Practical Hisat2

Practical 4 Hisat2

Introduction

HISAT2 is a fast and sensitive alignment program for mapping next-generation sequencing reads (both DNA and RNA) to a population of human genomes (as well as to a single reference genome). Based on an extension of BWT for graphs [Sirén et al. 2014], we designed and implemented a graph FM index (GFM), an original approach and its first implementation to the best of our knowledge. In addition to using one global GFM index that represents a population of human genomes, HISAT2 uses a large set of small GFM indexes that collectively cover the whole genome (each index representing a genomic region of 56 Kbp, with 55,000 indexes needed to cover the human population). These small indexes (called local indexes), combined with several alignment strategies, enable rapid and accurate alignment of sequencing reads. This new indexing scheme is called a Hierarchical Graph FM index (HGFM).

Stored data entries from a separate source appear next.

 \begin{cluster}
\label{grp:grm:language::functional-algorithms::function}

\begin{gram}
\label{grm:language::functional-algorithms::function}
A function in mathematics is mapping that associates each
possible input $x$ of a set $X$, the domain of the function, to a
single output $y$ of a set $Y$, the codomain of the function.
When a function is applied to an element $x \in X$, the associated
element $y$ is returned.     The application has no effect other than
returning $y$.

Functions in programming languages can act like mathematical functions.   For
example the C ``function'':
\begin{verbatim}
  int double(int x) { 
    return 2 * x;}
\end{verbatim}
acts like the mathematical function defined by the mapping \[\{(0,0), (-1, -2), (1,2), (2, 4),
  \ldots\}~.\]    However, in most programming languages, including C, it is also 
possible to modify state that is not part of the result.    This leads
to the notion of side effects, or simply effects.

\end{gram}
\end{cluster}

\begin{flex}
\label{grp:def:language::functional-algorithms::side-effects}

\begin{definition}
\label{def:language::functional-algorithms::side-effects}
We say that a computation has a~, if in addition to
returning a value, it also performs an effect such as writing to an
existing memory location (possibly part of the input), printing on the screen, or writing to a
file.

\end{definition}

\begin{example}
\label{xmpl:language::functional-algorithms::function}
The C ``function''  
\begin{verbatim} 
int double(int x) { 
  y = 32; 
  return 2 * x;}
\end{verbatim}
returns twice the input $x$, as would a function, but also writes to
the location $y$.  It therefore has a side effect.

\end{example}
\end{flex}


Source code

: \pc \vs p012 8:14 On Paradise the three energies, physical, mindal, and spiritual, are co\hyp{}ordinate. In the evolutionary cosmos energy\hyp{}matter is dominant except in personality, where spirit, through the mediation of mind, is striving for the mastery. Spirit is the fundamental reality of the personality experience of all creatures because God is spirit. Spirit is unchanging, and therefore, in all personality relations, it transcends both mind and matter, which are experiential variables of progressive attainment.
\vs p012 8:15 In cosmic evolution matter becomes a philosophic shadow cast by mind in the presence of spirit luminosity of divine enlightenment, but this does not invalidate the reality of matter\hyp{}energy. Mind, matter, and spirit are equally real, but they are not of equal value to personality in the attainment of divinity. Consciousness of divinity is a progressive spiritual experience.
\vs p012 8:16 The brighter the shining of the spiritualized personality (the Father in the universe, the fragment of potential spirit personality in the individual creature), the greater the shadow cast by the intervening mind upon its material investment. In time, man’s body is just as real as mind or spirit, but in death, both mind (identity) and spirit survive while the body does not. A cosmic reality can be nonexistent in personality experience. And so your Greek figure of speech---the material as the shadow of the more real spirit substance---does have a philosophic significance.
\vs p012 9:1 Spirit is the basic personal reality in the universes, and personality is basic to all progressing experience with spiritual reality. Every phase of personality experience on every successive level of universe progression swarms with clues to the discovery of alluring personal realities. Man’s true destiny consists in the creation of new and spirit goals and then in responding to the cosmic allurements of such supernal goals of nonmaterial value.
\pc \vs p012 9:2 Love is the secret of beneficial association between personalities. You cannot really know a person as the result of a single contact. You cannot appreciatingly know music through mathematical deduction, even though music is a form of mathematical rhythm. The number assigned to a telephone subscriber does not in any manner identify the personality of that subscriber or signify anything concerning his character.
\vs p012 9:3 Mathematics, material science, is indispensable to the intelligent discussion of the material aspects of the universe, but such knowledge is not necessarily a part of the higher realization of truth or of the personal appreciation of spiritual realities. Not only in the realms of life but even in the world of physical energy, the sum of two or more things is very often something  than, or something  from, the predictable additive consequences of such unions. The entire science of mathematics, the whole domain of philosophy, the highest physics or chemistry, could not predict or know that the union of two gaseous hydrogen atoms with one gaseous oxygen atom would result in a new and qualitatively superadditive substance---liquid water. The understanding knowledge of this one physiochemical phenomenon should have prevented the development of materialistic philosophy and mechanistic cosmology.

This brief tutorial will explain how you can get started using Hisat2 to quantify your RNA-seq data. Our computational power are not enought for elaborate a rela case so we use only a part of the data. We suggest to try at home with the complete stock of data. Computer avaible are not born for this purpose (oly 4G of RAM, It is not enough for the new operation systems) we need more patience

        conda activate hisat2
        hisat2 -h

Obtain Tutorial Files

Use the UNIX command wget to pull the data off the FTP server hosting the data we will be working with. Use the command cd [Options] [Directory] to change into your desired ~/working_directory and then download these files.


 $ wget ftp://ftp.ccb.jhu.edu/pub/RNAseq_protocol/chrX_data.tar.gz

Extract Tutorial Files Using the UNIX command tar xvzf, we can extract the .tar.gz files into our ~/working_directory. The command option ‘x’ extracts the files, ‘v’ lists the processed files verbosely, ‘z’ filters the archive through gzip, and ‘f’ tells tar to used the archived file.


$ tar xvzf chrX_data.tar.gz

Align Reads Using HISAT2

Using HISAT2, we can align our sample .fastq.gz files (without the need to unzip them) to the indexed reference genome, that has already been prepared, located in the chrX_data/indexes/ directory. Doing so will generate our SAM (Sequence Alignment Map) files we will use in later steps. First we type out hisat2 to denote the command we are using. The options entered here are ‘-p 8’ denoting the use of 8 threads, ‘–dta’ is used to generate output SAM files that can be directly read into StringTie, ‘-x’ is used to denote the indexed reference genome, ‘-1’ and ‘-2’ are used to denote our fwd and rev samples in a paired-end alignment, and ‘-S’ is used to denote that we would like our output in SAM format.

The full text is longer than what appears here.